Dr. Alexandra Hildebrandt

Reise durch ein untergegangenes Land

Das Wendemuseum in Culver City bei Los Angeles, benannt nach dem historischen Zeitraum um den Mauerfall 1989, beherbergt in einer ehemaligen Waffenkammer der Nationalgarde aus dem Jahr 1949 eine der weltweit umfangreichsten Sammlungen mit Artefakten aus der DDR - von Stasi-Spionagewerkzeugen und Schildern vom Checkpoint Charlie über eine Ansammlung an ostdeutschen Haushaltsprodukten und Designobjekten. Ziel ist es, alle schönen und schrecklichen Details dieser verschwundenen Welt möglichst vielen Menschen zugänglich zu machen. Zu finden sind hier etwa 100.000 Artefakte aus der DDR, darunter Speisekarten, Mitropa-Geschirr, Filmplakate, Zigarettensorten, Bilder, Poster, Fotoalben, Familienalben, Plattenhüllen, Möbel, Spielzeug, Kunst und Design.

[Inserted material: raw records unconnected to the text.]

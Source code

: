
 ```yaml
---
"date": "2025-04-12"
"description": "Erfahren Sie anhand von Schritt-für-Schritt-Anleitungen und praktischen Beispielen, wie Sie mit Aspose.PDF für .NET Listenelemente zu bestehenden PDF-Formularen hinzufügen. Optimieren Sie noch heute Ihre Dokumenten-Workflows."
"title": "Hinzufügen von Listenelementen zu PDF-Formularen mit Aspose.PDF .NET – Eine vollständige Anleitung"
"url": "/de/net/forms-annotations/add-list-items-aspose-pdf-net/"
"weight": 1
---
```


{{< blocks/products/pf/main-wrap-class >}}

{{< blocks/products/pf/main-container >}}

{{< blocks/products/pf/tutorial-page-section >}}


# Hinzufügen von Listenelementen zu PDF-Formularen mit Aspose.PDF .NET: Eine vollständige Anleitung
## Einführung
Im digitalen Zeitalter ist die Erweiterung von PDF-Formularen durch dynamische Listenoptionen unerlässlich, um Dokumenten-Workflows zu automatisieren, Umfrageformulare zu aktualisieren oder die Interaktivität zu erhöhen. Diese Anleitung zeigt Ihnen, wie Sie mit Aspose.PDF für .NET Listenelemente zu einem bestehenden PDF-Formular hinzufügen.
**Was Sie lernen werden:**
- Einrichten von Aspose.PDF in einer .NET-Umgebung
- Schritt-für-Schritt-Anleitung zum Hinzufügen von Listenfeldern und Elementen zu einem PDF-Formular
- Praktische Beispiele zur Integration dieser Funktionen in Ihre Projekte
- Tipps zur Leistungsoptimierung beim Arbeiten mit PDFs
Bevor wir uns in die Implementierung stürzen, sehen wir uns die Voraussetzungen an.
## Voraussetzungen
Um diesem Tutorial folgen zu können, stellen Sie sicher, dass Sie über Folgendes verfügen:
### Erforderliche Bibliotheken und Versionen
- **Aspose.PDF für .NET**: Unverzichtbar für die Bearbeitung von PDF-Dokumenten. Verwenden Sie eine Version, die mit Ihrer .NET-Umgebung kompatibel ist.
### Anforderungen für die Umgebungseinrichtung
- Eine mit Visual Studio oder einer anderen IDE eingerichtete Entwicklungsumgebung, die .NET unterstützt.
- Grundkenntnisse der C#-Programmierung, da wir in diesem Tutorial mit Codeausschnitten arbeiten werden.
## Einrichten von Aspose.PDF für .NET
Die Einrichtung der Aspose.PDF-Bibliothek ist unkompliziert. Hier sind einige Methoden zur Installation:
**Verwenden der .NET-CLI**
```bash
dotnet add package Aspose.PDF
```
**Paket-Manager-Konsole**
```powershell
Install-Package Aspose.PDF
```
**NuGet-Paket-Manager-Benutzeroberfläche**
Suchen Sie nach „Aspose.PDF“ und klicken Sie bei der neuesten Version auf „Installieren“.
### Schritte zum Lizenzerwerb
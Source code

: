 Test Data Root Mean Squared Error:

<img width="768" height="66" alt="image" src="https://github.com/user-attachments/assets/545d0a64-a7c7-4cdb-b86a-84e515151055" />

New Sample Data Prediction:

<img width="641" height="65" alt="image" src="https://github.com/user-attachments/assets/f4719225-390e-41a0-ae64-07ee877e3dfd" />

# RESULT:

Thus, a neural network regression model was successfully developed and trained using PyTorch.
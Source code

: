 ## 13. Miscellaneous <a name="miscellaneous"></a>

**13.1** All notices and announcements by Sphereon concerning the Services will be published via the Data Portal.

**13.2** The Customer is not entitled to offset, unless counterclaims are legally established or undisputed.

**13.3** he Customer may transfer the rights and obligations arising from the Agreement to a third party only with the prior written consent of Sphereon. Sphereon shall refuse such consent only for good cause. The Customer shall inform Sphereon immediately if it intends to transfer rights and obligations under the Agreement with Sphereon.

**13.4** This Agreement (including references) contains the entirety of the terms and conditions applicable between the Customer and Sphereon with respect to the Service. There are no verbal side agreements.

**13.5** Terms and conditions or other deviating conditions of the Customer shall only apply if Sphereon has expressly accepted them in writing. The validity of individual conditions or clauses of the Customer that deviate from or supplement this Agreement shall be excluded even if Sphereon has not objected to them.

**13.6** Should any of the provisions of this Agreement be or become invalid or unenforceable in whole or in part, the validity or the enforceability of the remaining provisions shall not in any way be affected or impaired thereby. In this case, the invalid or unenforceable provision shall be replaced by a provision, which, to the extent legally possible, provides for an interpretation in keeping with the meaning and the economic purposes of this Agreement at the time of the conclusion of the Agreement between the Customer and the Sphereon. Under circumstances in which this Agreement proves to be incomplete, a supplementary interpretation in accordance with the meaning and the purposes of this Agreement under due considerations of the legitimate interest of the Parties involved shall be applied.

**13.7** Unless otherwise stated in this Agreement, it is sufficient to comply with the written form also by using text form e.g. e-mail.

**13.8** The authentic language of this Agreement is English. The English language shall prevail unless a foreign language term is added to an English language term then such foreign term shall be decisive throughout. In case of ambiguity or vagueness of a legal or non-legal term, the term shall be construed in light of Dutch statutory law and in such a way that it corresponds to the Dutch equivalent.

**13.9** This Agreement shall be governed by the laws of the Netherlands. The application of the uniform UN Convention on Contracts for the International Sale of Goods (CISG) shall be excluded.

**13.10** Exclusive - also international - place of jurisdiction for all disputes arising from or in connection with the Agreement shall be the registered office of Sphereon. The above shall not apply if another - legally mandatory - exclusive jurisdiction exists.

Die hier gesammelten Dinge stammen häufig aus Situationen, in denen sie nur noch als Müll angesehen wurden: 1990 entsorgten die DDR-Bewohner 19 Millionen Tonnen Müll (1,2 Tonnen pro Person). Das war dreimal so viel wie die bundesdeutsche Pro-Kopf-Rate in diesem Zeitraum. „Eine ganze Kultur verschwindet, weil sie noch nicht als historisch, sondern nur als alt angesehen wird", sagt der Historiker Dr. Justinian Jampol, dessen Arbeitsschwerpunkt auf dem Gebiet der Visual Cultural Studies und dem Zusammenhang zwischen zeitgenössischer Kunst und der Ikonografie des Kalten Krieges liegt. Als die Mauer fiel, war der US-Amerikaner elf Jahre alt.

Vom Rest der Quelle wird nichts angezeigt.